There are similar hierarchical procedures to layered learning in the literature. For example, cascade classifiers (Sharma et al., 2012) denote a stepwise methodology in which a meta-classifier is built to predict which concept an instance refers to. Then that instance is passed to the appropriate base model. The critical difference of this approach to layered learning is that the learning of each layer affects the learning of subsequent ones. Besides, each instance traverses all layers instead of being routed to a specific model.

3 Methodology

In this section we start by defining the predictive task addressed in this work (Sect. 3.1). Next we formalize the method we propose to tackle this task (Sect. 3.2).

3.1 Problem definition

Let ${\mathcal {D}}$ denote a data set, which is defined as ${\mathcal {D}} = \{\langle x_i, y_i \rangle \}^n_{i=1}$, where $x_i \in X$ represents the feature vector for the i-th instance, and $y_i \in Y$ represents the respective target value. The target variable Y is discrete and can take two values. The objective is to carry out supervised learning, which, given the domain of Y, amounts to a binary classification task. Moreover, let ${\mathcal {D}}_{0}$ denote a subset of ${\mathcal {D}}$ in which all $y \in {\mathcal {D}}_{0}$ belong to the class 0; ${\mathcal {D}}_{1}$ represents the subset of observations for the class 1. An imbalanced classification problem arises because the number of observations belonging to one class is significantly larger than the number of observations of the other class: $|{\mathcal {D}}_{0}| \gg |{\mathcal {D}}_{1}|$. We will refer to 0 as the majority class, and 1 to the minority class.

3.2 Imbalanced classification layered learning

In this sub-section we formalize the proposed method which is named ICLL for Imbalanced Classification Layered Learning. The training of the ICLL method is based on three main steps:

1.
Clustering the training instances using a hierarchical clustering method (Murtagh & Contreras, 2011);
2.
Automatic creation of the layers for the layered learning strategy based on the output of the clustering model;
3.
Training a predictive model in each layer.

In the rest of this section we will describe each step in detail.

3.2.1 Step 1: clustering analysis

In the first stage of the methodology a hierarchical clustering algorithm is applied to cluster the training instances. The main motivation for clustering is to extract structural information from the data, which will be used to automatically define the layers. Hierarchical clustering methods group data into a tree structure, which provides different levels of abstraction of that data (Murtagh & Contreras, 2011). We adopt an agglomerative approach for the clustering algorithm, which is a common strategy that can be described as follows. Each instance is first assigned as their own cluster. Then, pairs of clusters are successively merged until there is only a single cluster that contains all observations. One of the advantages of using a hierarchical algorithm for clustering is that it does not require the number of clusters as an input parameter.

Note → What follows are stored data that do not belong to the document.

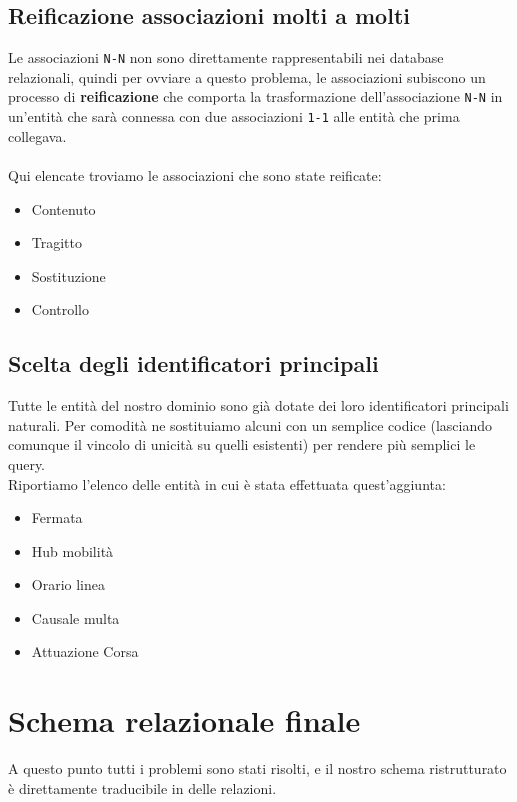 \documentclass[12pt,a4paper]{report}
\begin{document}
\subsection{Reificazione associazioni molti a molti}
Le associazioni \texttt{N-N} non sono direttamente rappresentabili nei database relazionali, quindi per ovviare a questo problema, le associazioni subiscono un processo di \textbf{reificazione} che comporta la trasformazione dell'associazione \texttt{N-N} in un'entità che sarà connessa con due associazioni \texttt{1-1} alle entità che prima collegava.\\ \\
Qui elencate troviamo le associazioni che sono state reificate:
\begin{itemize}
    \item Contenuto
    \item Tragitto
    \item Sostituzione
    \item Controllo
\end{itemize}

\subsection{Scelta degli identificatori principali}
Tutte le entità del nostro dominio sono già dotate dei loro identificatori principali naturali.
Per comodità ne sostituiamo alcuni con un semplice codice (lasciando comunque il vincolo di unicità su quelli esistenti) per rendere più semplici le query.\\
Riportiamo l'elenco delle entità in cui è stata effettuata quest'aggiunta:
\begin{itemize}
    \item Fermata
    \item Hub mobilità
    \item Orario linea
    \item Causale multa
    \item Attuazione Corsa
\end{itemize}

\section{Schema relazionale finale}\label{section:schema_relazionale}
A questo punto tutti i problemi sono stati risolti, e il nostro schema ristrutturato è direttamente traducibile in delle relazioni.


\end{document}
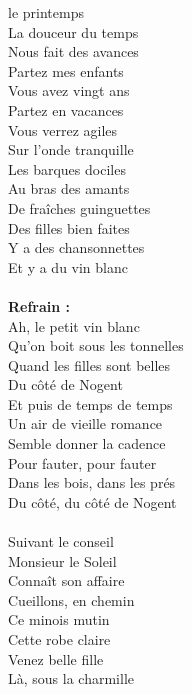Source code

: 
 le printemps
\\La douceur du temps
\\Nous fait des avances
\\Partez mes enfants
\\Vous avez vingt ans
\\Partez en vacances
\\Vous verrez agiles
\\Sur l'onde tranquille
\\Les barques dociles
\\Au bras des amants
\\De fraîches guinguettes
\\Des filles bien faites
\\Y a des chansonnettes
\\Et y a du vin blanc
\\\\\textbf{Refrain :}
\\Ah, le petit vin blanc
\\Qu'on boit sous les tonnelles
\\Quand les filles sont belles
\\Du côté de Nogent
\\Et puis de temps de temps
\\Un air de vieille romance
\\Semble donner la cadence
\\Pour fauter, pour fauter
\\Dans les bois, dans les prés
\\Du côté, du côté de Nogent
\breakpage
\\\\Suivant le conseil
\\Monsieur le Soleil
\\Connaît son affaire
\\Cueillons, en chemin
\\Ce minois mutin
\\Cette robe claire
\\Venez belle fille
\\Là, sous la charmille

The hierarchical clustering process is detailed in Algorithm 1. In order to group the data we start by measuring the dissimilarity between each pair of instances according to the Euclidean distance (line 1). As the linkage criterion, we apply the Ward method, which minimizes the total within-cluster variance (line 2). We use the Ward method to bias the clusters to contain instances that are highly concentrated. In other words, the goal is to obtain clusters which represent sub-concepts or groups of highly similar instances. These groups will then be sorted according to those that are easy and hard to classify (in the next step of the methodology).

Once the cluster hierarchy is formed, we must extract a specific clustering of the data from the hierarchy. Bellinger et al. (2019) proposed an automatic strategy by which to extract this clustering such that it accounts for the natural spread in the data. The objective is to define clusters that are large enough to capture entire sub-concepts without including multiple sub-concepts. In this method (lines 3–7), each instance is assigned to the cluster with the largest cardinality that it belongs to and has an intra-cluster distance less than the threshold $\tau = \mu + \sigma$; $\mu$ and $\sigma$ denote the mean and standard deviation of the log transformed intra-cluster distances. Intuitively, utilising $\mu + \sigma$ as the threshold caps distance between the samples in the clusters at a level that is natural according the target dataset. The log transformation is applied because Bellinger et al. (2019) discovered that the intra-cluster distances approximately followed a lognormal distribution.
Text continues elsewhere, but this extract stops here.